TASK TO CARRY OUT: Go through the data and count the lines holding the string "tremor". Write only the number.

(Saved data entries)
--------------------------------

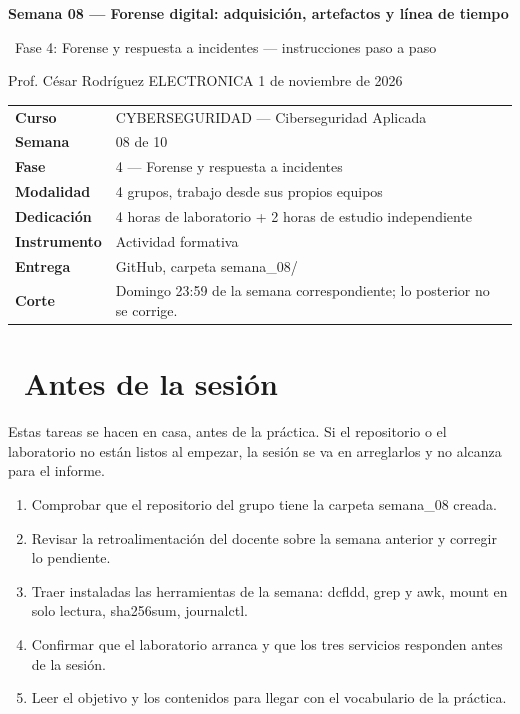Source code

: \documentclass[11pt,a4paper]{article}
\newcommand{\iconoBanda}{microchip}
\newcommand{\bandaTitulo}[3][fondoOscuro]{%
  \begin{tcolorbox}[
    enhanced,
    colback=#1, colframe=#1,
    boxrule=0pt, arc=8pt, outer arc=8pt,
    width=\linewidth,
    top=18pt, bottom=6pt, left=14pt, right=14pt,
    borderline south={3.5pt}{0pt}{cyanNeon},
  ]
    \begin{minipage}[c]{0.07\linewidth}
      \centering
      \textcolor{cyanNeon}{\fontsize{30}{30}\selectfont\faIcon{\iconoBanda}}
    \end{minipage}%
    \hspace{8pt}%
    \begin{minipage}[c]{0.88\linewidth}
      {\fontsize{20}{24}\selectfont\bfseries\color{white}#2}\par\vspace{5pt}%
      \textcolor{cyanNeon!80!white}{\small\faIcon{angle-right}~#3}%
    \end{minipage}
    \vspace{4pt}
  \end{tcolorbox}%
  \vspace{8pt}%
}
\newcommand{\iconotexto}[2]{\textcolor{cyanNeon}{\faIcon{#1}}~#2}
\renewcommand{\iconoBanda}{shield-alt}
\begin{document}
\bandaTitulo[fondoOscuro]{Semana 08 --- Forense digital: adquisición, artefactos y línea de tiempo}{Fase 4: Forense y respuesta a incidentes --- instrucciones paso a paso}

\begin{center}\small\color{grisTexto}Prof. César Rodríguez \textbar{} ELECTRONICA \textbar{} 1 de noviembre de 2026\end{center}

\begin{tabularx}{\linewidth}{@{}>{\raggedright\arraybackslash}p{4.6cm}X@{}}
\toprule
\textbf{Curso} & CYBERSEGURIDAD --- Ciberseguridad Aplicada \\
\textbf{Semana} & 08 de 10 \\
\textbf{Fase} & 4 --- Forense y respuesta a incidentes \\
\textbf{Modalidad} & 4 grupos, trabajo desde sus propios equipos \\
\textbf{Dedicación} & 4 horas de laboratorio + 2 horas de estudio independiente \\
\textbf{Instrumento} & Actividad formativa \\
\textbf{Entrega} & GitHub, carpeta semana\_08/ \\
\textbf{Corte} & Domingo 23:59 de la semana correspondiente; lo posterior no se corrige. \\
\bottomrule
\end{tabularx}

\section{\iconotexto{clock}{Antes de la sesión}}

Estas tareas se hacen en casa, antes de la práctica. Si el repositorio o el laboratorio no están listos al empezar, la sesión se va en arreglarlos y no alcanza para el informe.

\begin{enumerate}[leftmargin=1.4em,itemsep=2pt,topsep=3pt]
  \item Comprobar que el repositorio del grupo tiene la carpeta semana\_08 creada.
  \item Revisar la retroalimentación del docente sobre la semana anterior y corregir lo pendiente.
  \item Traer instaladas las herramientas de la semana: dcfldd, grep y awk, mount en solo lectura, sha256sum, journalctl.
  \item Confirmar que el laboratorio arranca y que los tres servicios responden antes de la sesión.
  \item Leer el objetivo y los contenidos para llegar con el vocabulario de la práctica.
\end{enumerate}
\end{document}
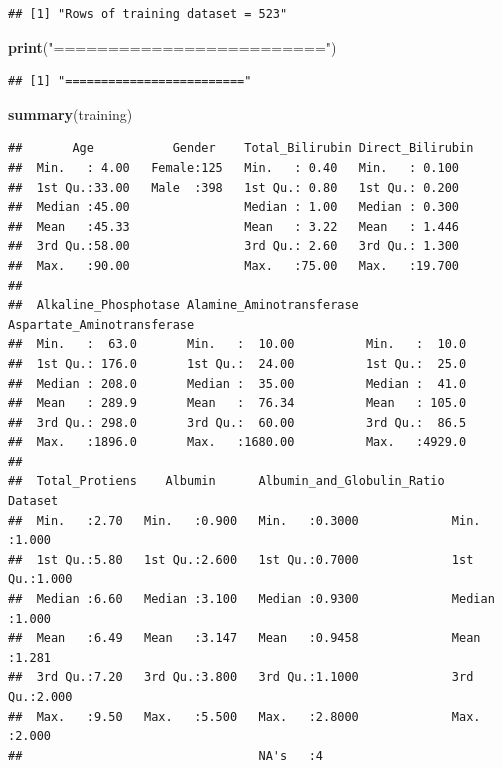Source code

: \documentclass[]{article}
\newenvironment{Shaded}{\begin{snugshade}}{\end{snugshade}}
\newcommand{\KeywordTok}[1]{\textcolor[rgb]{0.13,0.29,0.53}{\textbf{#1}}}
\newcommand{\NormalTok}[1]{#1}
\newcommand{\StringTok}[1]{\textcolor[rgb]{0.31,0.60,0.02}{#1}}
\begin{document}
\begin{verbatim}
## [1] "Rows of training dataset = 523"
\end{verbatim}

\begin{Shaded}
\begin{Highlighting}[]
\KeywordTok{print}\NormalTok{(}\StringTok{"========================="}\NormalTok{)}
\end{Highlighting}
\end{Shaded}

\begin{verbatim}
## [1] "========================="
\end{verbatim}

\begin{Shaded}
\begin{Highlighting}[]
\KeywordTok{summary}\NormalTok{(training)}
\end{Highlighting}
\end{Shaded}

\begin{verbatim}
##       Age           Gender    Total_Bilirubin Direct_Bilirubin
##  Min.   : 4.00   Female:125   Min.   : 0.40   Min.   : 0.100  
##  1st Qu.:33.00   Male  :398   1st Qu.: 0.80   1st Qu.: 0.200  
##  Median :45.00                Median : 1.00   Median : 0.300  
##  Mean   :45.33                Mean   : 3.22   Mean   : 1.446  
##  3rd Qu.:58.00                3rd Qu.: 2.60   3rd Qu.: 1.300  
##  Max.   :90.00                Max.   :75.00   Max.   :19.700  
##                                                               
##  Alkaline_Phosphotase Alamine_Aminotransferase Aspartate_Aminotransferase
##  Min.   :  63.0       Min.   :  10.00          Min.   :  10.0            
##  1st Qu.: 176.0       1st Qu.:  24.00          1st Qu.:  25.0            
##  Median : 208.0       Median :  35.00          Median :  41.0            
##  Mean   : 289.9       Mean   :  76.34          Mean   : 105.0            
##  3rd Qu.: 298.0       3rd Qu.:  60.00          3rd Qu.:  86.5            
##  Max.   :1896.0       Max.   :1680.00          Max.   :4929.0            
##                                                                          
##  Total_Protiens    Albumin      Albumin_and_Globulin_Ratio    Dataset     
##  Min.   :2.70   Min.   :0.900   Min.   :0.3000             Min.   :1.000  
##  1st Qu.:5.80   1st Qu.:2.600   1st Qu.:0.7000             1st Qu.:1.000  
##  Median :6.60   Median :3.100   Median :0.9300             Median :1.000  
##  Mean   :6.49   Mean   :3.147   Mean   :0.9458             Mean   :1.281  
##  3rd Qu.:7.20   3rd Qu.:3.800   3rd Qu.:1.1000             3rd Qu.:2.000  
##  Max.   :9.50   Max.   :5.500   Max.   :2.8000             Max.   :2.000  
##                                 NA's   :4
\end{verbatim}
\end{document}
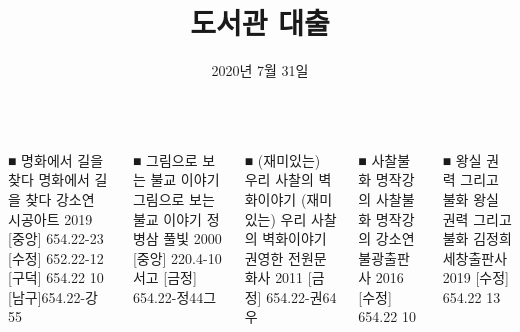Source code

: \documentclass[	20pt, 
							a1paper, 
							landscape, %
							margin=0mm, %
							innermargin=10mm,  		%
							blockverticalspace=4mm, %
							colspace=5mm, 
							subcolspace=0mm
							]{tikzposter}
\title{도서관 대출 }
\author{ 2020년 
				7월
				31일  }
\begin{document}
	\maketitle

	\begin{columns}





			\block 
			{■  명화에서 길을 찾다 }
			{				
			명화에서 길을 찾다 강소연 시공아트 2019
			[중앙] 654.22-23
			[수정] 652.22-12
			[구덕] 654.22 10
			[남구]654.22-강55
			}


			\block 
			{■  그림으로 보는 불교 이야기 }
			{				
			그림으로 보는 불교 이야기 정병삼 풀빛 2000
			[중앙] 220.4-10 서고
			[금정] 654.22-정44그
			}

			\block
			{■  (재미있는) 우리 사찰의 벽화이야기 }
			{				
			(재미있는) 우리 사찰의 벽화이야기 권영한 전원문화사 2011
			[금정] 654.22-권64우
			}

			\block
			{■  사찰불화 명작강의 }
			{				
			사찰불화 명작강의 강소연 불광출판사 2016 
			[수정] 654.22 10
			}

			\block
			{■  왕실 권력 그리고 불화 }
			{				
			왕실 권력 그리고 불화  김정희 세창출판사 2019
			[수정] 654.22 13
			}






\end{columns}
\end{document}
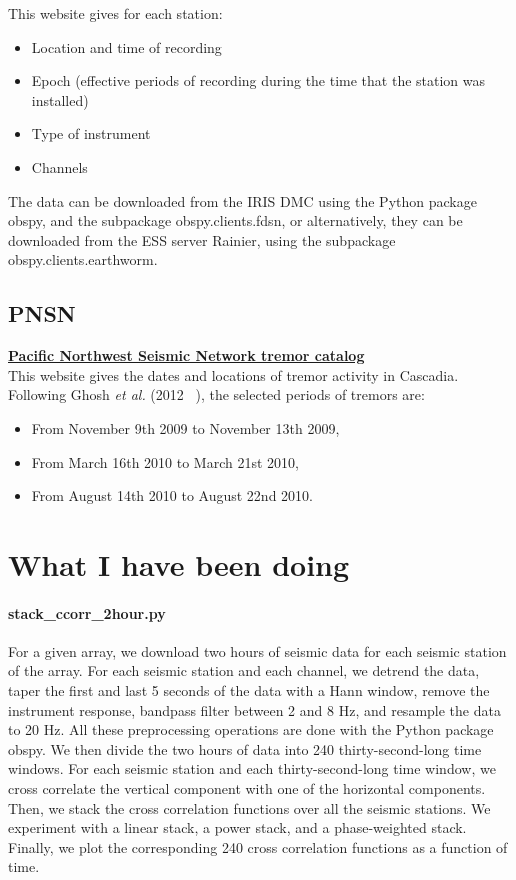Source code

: \documentclass[workdone.tex]{subfiles}
\begin{document}
This website gives for each station:
\begin{itemize}
	\item Location and time of recording
	\item Epoch (effective periods of recording during the time that the station was installed)
	\item Type of instrument
	\item Channels
\end{itemize}

The data can be downloaded from the IRIS DMC using the Python package obspy, and the subpackage obspy.clients.fdsn, or alternatively, they can be downloaded from the ESS server Rainier, using the subpackage obspy.clients.earthworm.

\subsection{PNSN}

\href{https://www.pnsn.org/tremor}{\textbf{Pacific Northwest Seismic Network tremor catalog}} \\

This website gives the dates and locations of tremor activity in Cascadia. Following Ghosh \textit{et al.} (2012 ~\cite{GHO_2012}), the selected periods of tremors are:
\begin{itemize}
	\item From November 9th 2009 to November 13th 2009,
	\item From March 16th 2010 to March 21st 2010,
	\item From August 14th 2010 to August 22nd 2010.
\end{itemize}

\section{What I have been doing}

\paragraph{stack\_ccorr\_2hour.py} For a given array, we download two hours of seismic data for each seismic station of the array. For each seismic station and each channel, we detrend the data, taper the first and last 5 seconds of the data with a Hann window, remove the instrument response, bandpass filter between 2 and 8 Hz, and resample the data to 20 Hz. All these preprocessing operations are done with the Python package obspy. We then divide the two hours of data into 240 thirty-second-long time windows. For each seismic station and each thirty-second-long time window, we cross correlate the vertical component with one of the horizontal components. Then, we stack the cross correlation functions over all the seismic stations. We experiment with a linear stack, a power stack, and a phase-weighted stack. Finally, we plot the corresponding 240 cross correlation functions as a function of time. 
\end{document}

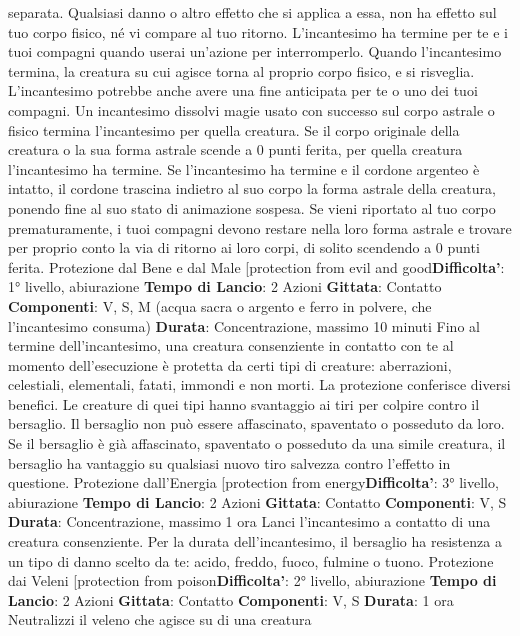 \begin{multicols}{2}
separata. Qualsiasi danno o altro effetto che si applica
a essa, non ha effetto sul tuo corpo fisico, né vi
compare al tuo ritorno.
L’incantesimo ha termine per te e i tuoi compagni
quando userai un’azione per interromperlo. Quando
l’incantesimo termina, la creatura su cui agisce torna al
proprio corpo fisico, e si risveglia.
L’incantesimo potrebbe anche avere una fine anticipata
per te o uno dei tuoi compagni. Un incantesimo dissolvi
magie usato con successo sul corpo astrale o fisico
termina l’incantesimo per quella creatura. Se il corpo
originale della creatura o la sua forma astrale scende a
0 punti ferita, per quella creatura l’incantesimo ha
termine. Se l’incantesimo ha termine e il cordone
argenteo è intatto, il cordone trascina indietro al suo
corpo la forma astrale della creatura, ponendo fine al
suo stato di animazione sospesa.
Se vieni riportato al tuo corpo prematuramente, i tuoi
compagni devono restare nella loro forma astrale e
trovare per proprio conto la via di ritorno ai loro corpi, di
solito scendendo a 0 punti ferita.
Protezione dal Bene e dal Male
[protection from evil and good\textbf{Difficolta'}:
1° livello, abiurazione
\textbf{Tempo di Lancio}: 2 Azioni
\textbf{Gittata}: Contatto
\textbf{Componenti}: V, S, M (acqua sacra o argento e ferro in
polvere, che l’incantesimo consuma)
\textbf{Durata}: Concentrazione, massimo 10 minuti
Fino al termine dell’incantesimo, una creatura
consenziente in contatto con te al momento
dell’esecuzione è protetta da certi tipi di creature:
aberrazioni, celestiali, elementali, fatati, immondi e non
morti.
La protezione conferisce diversi benefici. Le creature di
quei tipi hanno svantaggio ai tiri per colpire contro il
bersaglio. Il bersaglio non può essere affascinato,
spaventato o posseduto da loro. Se il bersaglio è già
affascinato, spaventato o posseduto da una simile
creatura, il bersaglio ha vantaggio su qualsiasi nuovo
tiro salvezza contro l’effetto in questione.
Protezione dall’Energia
[protection from energy\textbf{Difficolta'}:
3° livello, abiurazione
\textbf{Tempo di Lancio}: 2 Azioni
\textbf{Gittata}: Contatto
\textbf{Componenti}: V, S
\textbf{Durata}: Concentrazione, massimo 1 ora
Lanci l’incantesimo a contatto di una creatura
consenziente. Per la durata dell’incantesimo, il
bersaglio ha resistenza a un tipo di danno scelto da te:
acido, freddo, fuoco, fulmine o tuono.
Protezione dai Veleni
[protection from poison\textbf{Difficolta'}:
2° livello, abiurazione
\textbf{Tempo di Lancio}: 2 Azioni
\textbf{Gittata}: Contatto
\textbf{Componenti}: V, S
\textbf{Durata}: 1 ora
Neutralizzi il veleno che agisce su di una creatura

\end{multicols}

--------------------------------

EXERCISE ANSWER: 2